Biological reduction of nitroimidazole-functionalized gold nanorods for photoacoustic imaging of tumor hypoxia.

Tumor-selective accumulation of gold nanorods (GNR) has been demonstrated for visualization of tumor hypoxia by photoacoustic imaging. We prepared GNRs with hypoxia-targeting nitroimidazole units (G-NI) on their surface. Biological experiments revealed that G-NI produced a strong photoacoustic signal in hypoxic tumor cells and tissues.

Confinement of Singlet Oxygen Generated from Ruthenium Complex-Based Oxygen Sensor in the Pores of Mesoporous Silica Nanoparticles.

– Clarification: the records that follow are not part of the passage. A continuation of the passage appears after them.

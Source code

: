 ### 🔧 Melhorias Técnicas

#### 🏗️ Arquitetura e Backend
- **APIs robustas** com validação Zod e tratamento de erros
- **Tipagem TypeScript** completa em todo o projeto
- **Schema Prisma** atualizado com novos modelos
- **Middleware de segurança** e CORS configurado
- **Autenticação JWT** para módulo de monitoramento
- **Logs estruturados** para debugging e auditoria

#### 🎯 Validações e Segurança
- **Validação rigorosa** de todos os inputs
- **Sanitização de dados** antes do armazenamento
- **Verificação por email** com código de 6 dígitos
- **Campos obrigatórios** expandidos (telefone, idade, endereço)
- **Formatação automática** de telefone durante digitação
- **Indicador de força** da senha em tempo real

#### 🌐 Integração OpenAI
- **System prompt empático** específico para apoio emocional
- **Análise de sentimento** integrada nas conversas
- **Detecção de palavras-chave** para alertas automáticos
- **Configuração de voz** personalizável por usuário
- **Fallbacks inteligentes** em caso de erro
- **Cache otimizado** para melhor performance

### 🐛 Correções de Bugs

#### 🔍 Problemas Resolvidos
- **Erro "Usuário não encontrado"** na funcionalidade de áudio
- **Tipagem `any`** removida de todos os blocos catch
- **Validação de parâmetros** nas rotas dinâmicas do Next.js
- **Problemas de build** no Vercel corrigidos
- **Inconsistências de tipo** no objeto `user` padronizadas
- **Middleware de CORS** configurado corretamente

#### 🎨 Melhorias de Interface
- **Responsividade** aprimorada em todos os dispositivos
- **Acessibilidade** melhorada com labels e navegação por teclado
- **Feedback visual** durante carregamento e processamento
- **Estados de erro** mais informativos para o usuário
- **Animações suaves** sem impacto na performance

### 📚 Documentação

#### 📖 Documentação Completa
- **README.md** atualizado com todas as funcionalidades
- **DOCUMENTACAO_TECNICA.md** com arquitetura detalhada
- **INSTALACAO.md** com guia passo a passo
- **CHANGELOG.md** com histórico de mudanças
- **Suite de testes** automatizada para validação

We synthesized mesoporous silica nanoparticles bearing ruthenium complexes in their pores (MSN-Ru) and characterized their photochemical properties. The ruthenium complexes that were immobilized in the pores showed oxygen-dependent phosphorescence, similar to the complexes that were not tethered to nanoparticles. Cellular imaging and in vivo experiments revealed that hypoxic cells and tissues could be visualized by monitoring the phosphorescence of MSN-Ru. Our most important finding was that the toxic effect of singlet oxygen (1O2), which was generated by excitation of the complexes, was effectively suppressed by the deactivation before leaking out from the pores. In addition, we observed a negligible toxic effect of the ruthenium complexes themselves due to the blockage of their direct interaction with intracellular biomolecules. Thus, MSN-Ru is a promising molecular probe of oxygen levels in living cells and tissues.

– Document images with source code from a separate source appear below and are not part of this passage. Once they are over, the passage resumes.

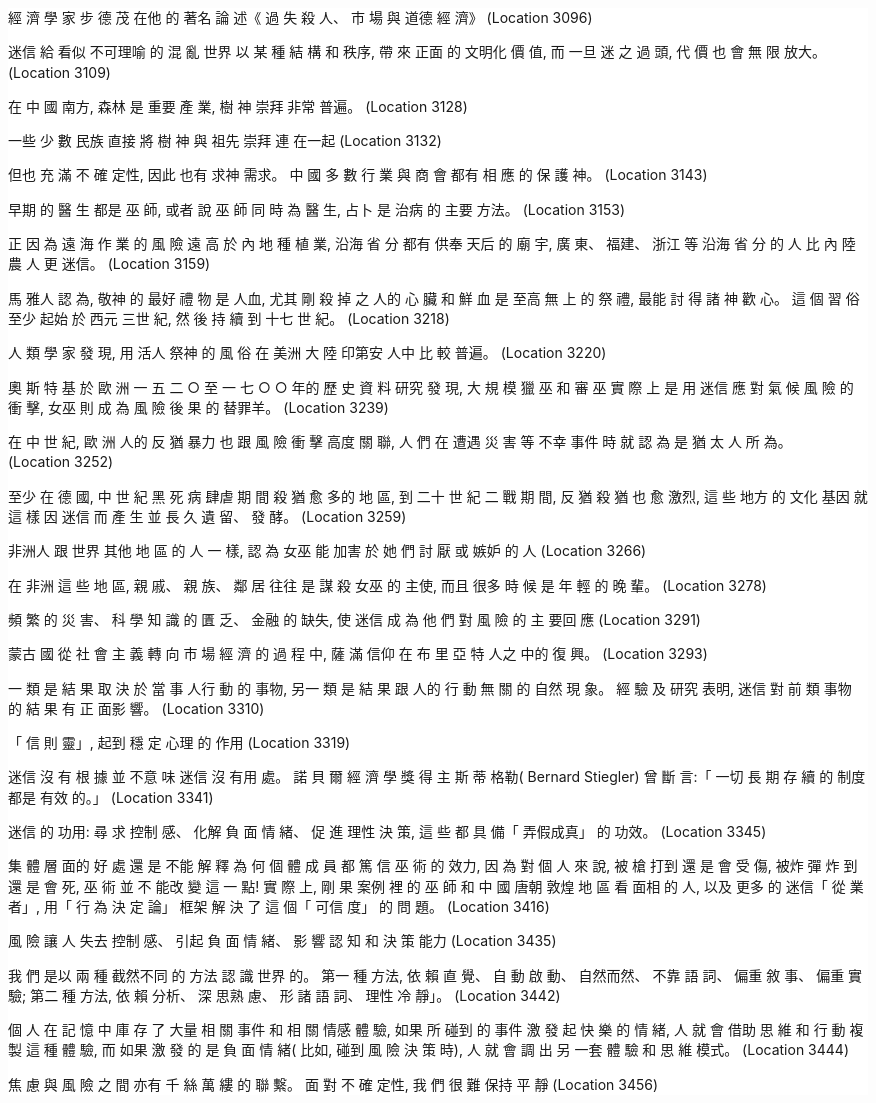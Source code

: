經 濟 學 家 步 德 茂 在他 的 著名 論 述《 過 失 殺 人、 市 場 與 道德 經 濟》 (Location 3096)

迷信 給 看似 不可理喻 的 混 亂 世界 以 某 種 結 構 和 秩序, 帶 來 正面 的 文明化 價 值, 而 一旦 迷 之 過 頭, 代 價 也 會 無 限 放大。 (Location 3109)

在 中 國 南方, 森林 是 重要 產 業, 樹 神 崇拜 非常 普遍。 (Location 3128)

一些 少 數 民族 直接 將 樹 神 與 祖先 崇拜 連 在一起 (Location 3132)

但也 充 滿 不 確 定性, 因此 也有 求神 需求。 中 國 多 數 行 業 與 商 會 都有 相 應 的 保 護 神。 (Location 3143)

早期 的 醫 生 都是 巫 師, 或者 說 巫 師 同 時 為 醫 生, 占卜 是 治病 的 主要 方法。 (Location 3153)

正 因 為 遠 海 作 業 的 風 險 遠 高 於 內 地 種 植 業, 沿海 省 分 都有 供奉 天后 的 廟 宇, 廣 東、 福建、 浙江 等 沿海 省 分 的 人 比 內 陸 農 人 更 迷信。 (Location 3159)

馬 雅人 認 為, 敬神 的 最好 禮 物 是 人血, 尤其 剛 殺 掉 之 人的 心 臟 和 鮮 血 是 至高 無 上 的 祭 禮, 最能 討 得 諸 神 歡 心。 這 個 習 俗 至少 起始 於 西元 三世 紀, 然 後 持 續 到 十七 世 紀。 (Location 3218)

人 類 學 家 發 現, 用 活人 祭神 的 風 俗 在 美洲 大 陸 印第安 人中 比 較 普遍。 (Location 3220)

奧 斯 特 基 於 歐 洲 一 五 二 ○ 至 一 七 ○ ○ 年的 歷 史 資 料 研究 發 現, 大 規 模 獵 巫 和 審 巫 實 際 上 是 用 迷信 應 對 氣 候 風 險 的 衝 擊, 女巫 則 成 為 風 險 後 果 的 替罪羊。 (Location 3239)

在 中 世 紀, 歐 洲 人的 反 猶 暴力 也 跟 風 險 衝 擊 高度 關 聯, 人 們 在 遭遇 災 害 等 不幸 事件 時 就 認 為 是 猶 太 人 所 為。 (Location 3252)

至少 在 德 國, 中 世 紀 黑 死 病 肆虐 期 間 殺 猶 愈 多的 地 區, 到 二十 世 紀 二 戰 期 間, 反 猶 殺 猶 也 愈 激烈, 這 些 地方 的 文化 基因 就 這 樣 因 迷信 而 產 生 並 長 久 遺 留、 發 酵。 (Location 3259)

非洲人 跟 世界 其他 地 區 的 人 一 樣, 認 為 女巫 能 加害 於 她 們 討 厭 或 嫉妒 的 人 (Location 3266)

在 非洲 這 些 地 區, 親 戚、 親 族、 鄰 居 往往 是 謀 殺 女巫 的 主使, 而且 很多 時 候 是 年 輕 的 晚 輩。 (Location 3278)

頻 繁 的 災 害、 科 學 知 識 的 匱 乏、 金融 的 缺失, 使 迷信 成 為 他 們 對 風 險 的 主 要回 應 (Location 3291)

蒙古 國 從 社 會 主 義 轉 向 市 場 經 濟 的 過 程 中, 薩 滿 信仰 在 布 里 亞 特 人之 中的 復 興。 (Location 3293)

一 類 是 結 果 取 決 於 當 事 人行 動 的 事物, 另一 類 是 結 果 跟 人的 行 動 無 關 的 自然 現 象。 經 驗 及 研究 表明, 迷信 對 前 類 事物 的 結 果 有 正 面影 響。 (Location 3310)

「 信 則 靈」, 起到 穩 定 心理 的 作用 (Location 3319)

迷信 沒 有 根 據 並 不意 味 迷信 沒 有用 處。 諾 貝 爾 經 濟 學 獎 得 主 斯 蒂 格勒( Bernard Stiegler) 曾 斷 言:「 一切 長 期 存 續 的 制度 都是 有效 的。」 (Location 3341)

迷信 的 功用: 尋 求 控制 感、 化解 負 面 情 緒、 促 進 理性 決 策, 這 些 都 具 備「 弄假成真」 的 功效。 (Location 3345)

集 體 層 面的 好 處 還 是 不能 解 釋 為 何 個 體 成 員 都 篤 信 巫 術 的 效力, 因 為 對 個 人 來 說, 被 槍 打到 還 是 會 受 傷, 被炸 彈 炸 到 還 是 會 死, 巫 術 並 不 能改 變 這 一 點! 實 際 上, 剛 果 案例 裡 的 巫 師 和 中 國 唐朝 敦煌 地 區 看 面相 的 人, 以及 更多 的 迷信「 從 業 者」, 用「 行 為 決 定 論」 框架 解 決 了 這 個「 可信 度」 的 問 題。 (Location 3416)

風 險 讓 人 失去 控制 感、 引起 負 面 情 緒、 影 響 認 知 和 決 策 能力 (Location 3435)

我 們 是以 兩 種 截然不同 的 方法 認 識 世界 的。 第一 種 方法, 依 賴 直 覺、 自 動 啟 動、 自然而然、 不靠 語 詞、 偏重 敘 事、 偏重 實 驗; 第二 種 方法, 依 賴 分析、 深 思熟 慮、 形 諸 語 詞、 理性 冷 靜」。 (Location 3442)

個 人 在 記 憶 中 庫 存 了 大量 相 關 事件 和 相 關 情感 體 驗, 如果 所 碰到 的 事件 激 發 起 快 樂 的 情 緒, 人 就 會 借助 思 維 和 行 動 複 製 這 種 體 驗, 而 如果 激 發 的 是 負 面 情 緒( 比如, 碰到 風 險 決 策 時), 人 就 會 調 出 另 一套 體 驗 和 思 維 模式。 (Location 3444)

焦 慮 與 風 險 之 間 亦有 千 絲 萬 縷 的 聯 繫。 面 對 不 確 定性, 我 們 很 難 保持 平 靜 (Location 3456)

Tracking the Oxygen Status in the Cell Nucleus with a Hoechst-Tagged Phosphorescent Ruthenium Complex.

Molecular oxygen in living cells is distributed and consumed inhomogeneously, depending on the activity of each organelle. Therefore, tractable methods that can be used to monitor the oxygen status in each organelle are needed to understand cellular function. Here we report the design of a new oxygen-sensing probe for use in the cell nucleus. We prepared "Ru-Hoechsts", each consisting of a phosphorescent ruthenium complex linked to a Hoechst 33258 moiety, and characterized their properties as oxygen sensors. The Hoechst unit shows strong DNA-binding properties in the nucleus, and the ruthenium complex shows oxygen-dependent phosphorescence. Thus, Ru-Hoechsts accumulated in the cell nucleus and showed oxygen-dependent signals that could be monitored. Of the Ru-Hoechsts prepared in this study, Ru-Hoechst b, in which the ruthenium complex and the Hoechst unit were linked through a hexyl chain, showed the most suitable properties for monitoring the oxygen status. Ru-Hoechsts are probes with high potential for visualizing oxygen fluctuations in the nucleus.

Confined Singlet Oxygen in Mesoporous Silica Nanoparticles: Selective Photochemical Oxidation of Small Molecules in Living Cells.

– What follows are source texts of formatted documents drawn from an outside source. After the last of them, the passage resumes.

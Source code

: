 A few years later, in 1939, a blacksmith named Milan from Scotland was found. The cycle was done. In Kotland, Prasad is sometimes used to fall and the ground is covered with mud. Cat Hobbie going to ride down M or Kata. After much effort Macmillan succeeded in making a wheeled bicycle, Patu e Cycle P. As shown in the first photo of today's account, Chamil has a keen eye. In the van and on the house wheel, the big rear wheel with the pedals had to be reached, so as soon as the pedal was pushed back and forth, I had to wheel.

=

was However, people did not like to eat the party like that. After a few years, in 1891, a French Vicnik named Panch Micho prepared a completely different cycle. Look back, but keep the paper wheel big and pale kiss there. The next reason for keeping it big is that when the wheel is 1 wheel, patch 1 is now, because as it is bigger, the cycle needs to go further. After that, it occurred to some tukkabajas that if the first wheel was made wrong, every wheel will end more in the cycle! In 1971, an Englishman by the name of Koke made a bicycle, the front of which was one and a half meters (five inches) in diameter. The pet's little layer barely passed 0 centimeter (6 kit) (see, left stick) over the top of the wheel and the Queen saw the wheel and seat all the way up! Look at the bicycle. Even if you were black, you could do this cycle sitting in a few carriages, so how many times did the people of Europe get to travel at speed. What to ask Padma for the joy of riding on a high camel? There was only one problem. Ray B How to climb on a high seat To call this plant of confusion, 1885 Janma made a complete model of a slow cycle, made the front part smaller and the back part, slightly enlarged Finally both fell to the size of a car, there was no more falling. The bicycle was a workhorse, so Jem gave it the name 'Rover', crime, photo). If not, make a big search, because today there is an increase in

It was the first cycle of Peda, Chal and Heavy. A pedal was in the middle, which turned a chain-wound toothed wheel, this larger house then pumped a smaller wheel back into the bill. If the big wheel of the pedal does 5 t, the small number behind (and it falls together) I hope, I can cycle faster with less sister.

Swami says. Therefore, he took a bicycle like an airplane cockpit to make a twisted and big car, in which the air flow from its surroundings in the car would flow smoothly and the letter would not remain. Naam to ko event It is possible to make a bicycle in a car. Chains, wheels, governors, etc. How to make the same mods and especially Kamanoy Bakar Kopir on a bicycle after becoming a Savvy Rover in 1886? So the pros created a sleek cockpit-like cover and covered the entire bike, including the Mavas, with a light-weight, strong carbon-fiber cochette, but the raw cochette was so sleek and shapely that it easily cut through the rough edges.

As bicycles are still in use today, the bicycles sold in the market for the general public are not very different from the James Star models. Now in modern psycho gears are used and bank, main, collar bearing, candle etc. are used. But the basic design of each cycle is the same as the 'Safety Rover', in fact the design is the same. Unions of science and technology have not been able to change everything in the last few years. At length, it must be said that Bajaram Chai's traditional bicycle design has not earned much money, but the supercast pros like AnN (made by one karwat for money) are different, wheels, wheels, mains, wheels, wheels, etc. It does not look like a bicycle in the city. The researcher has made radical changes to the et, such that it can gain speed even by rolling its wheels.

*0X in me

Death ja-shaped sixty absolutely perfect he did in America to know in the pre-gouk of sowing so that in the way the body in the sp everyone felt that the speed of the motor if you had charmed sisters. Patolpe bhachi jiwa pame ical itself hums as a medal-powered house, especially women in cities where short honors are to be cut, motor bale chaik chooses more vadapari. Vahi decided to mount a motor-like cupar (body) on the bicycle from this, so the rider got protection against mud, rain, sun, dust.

Chemical conversion of specific bioactive molecules by external stimuli in living cells is a powerful noninvasive tool for clarification of biomolecular interactions and to control cellular functions. However, in chaotic biological environments, it has been difficult to induce arbitrary photochemical reactions on specific molecules because of their poor molecular selectivity. Here we report a selective and nontoxic photochemical reaction system utilizing photoactivated mesoporous silica nanoparticles to control biological functions. Methylene blue modification within nanoparticle pores for photosensitization produced singlet oxygen confined to the pore that could mediate selective oxidation of small molecules without any damage to living cells. This intracellular photochemical system produced bioactive molecules in situ and remotely controlled the cell cycle phase. We also confirmed that this photoreaction could be applied to control cell cycle phase in tumor tissue transplanted in mice. The cell cycle phase in the cells in mice, to which our system was administered, was arrested at the G2/M phase upon photoirradiation. We demonstrate a simple and promising method for the exogenous conversion of an intracellular biomolecule to another functional compound.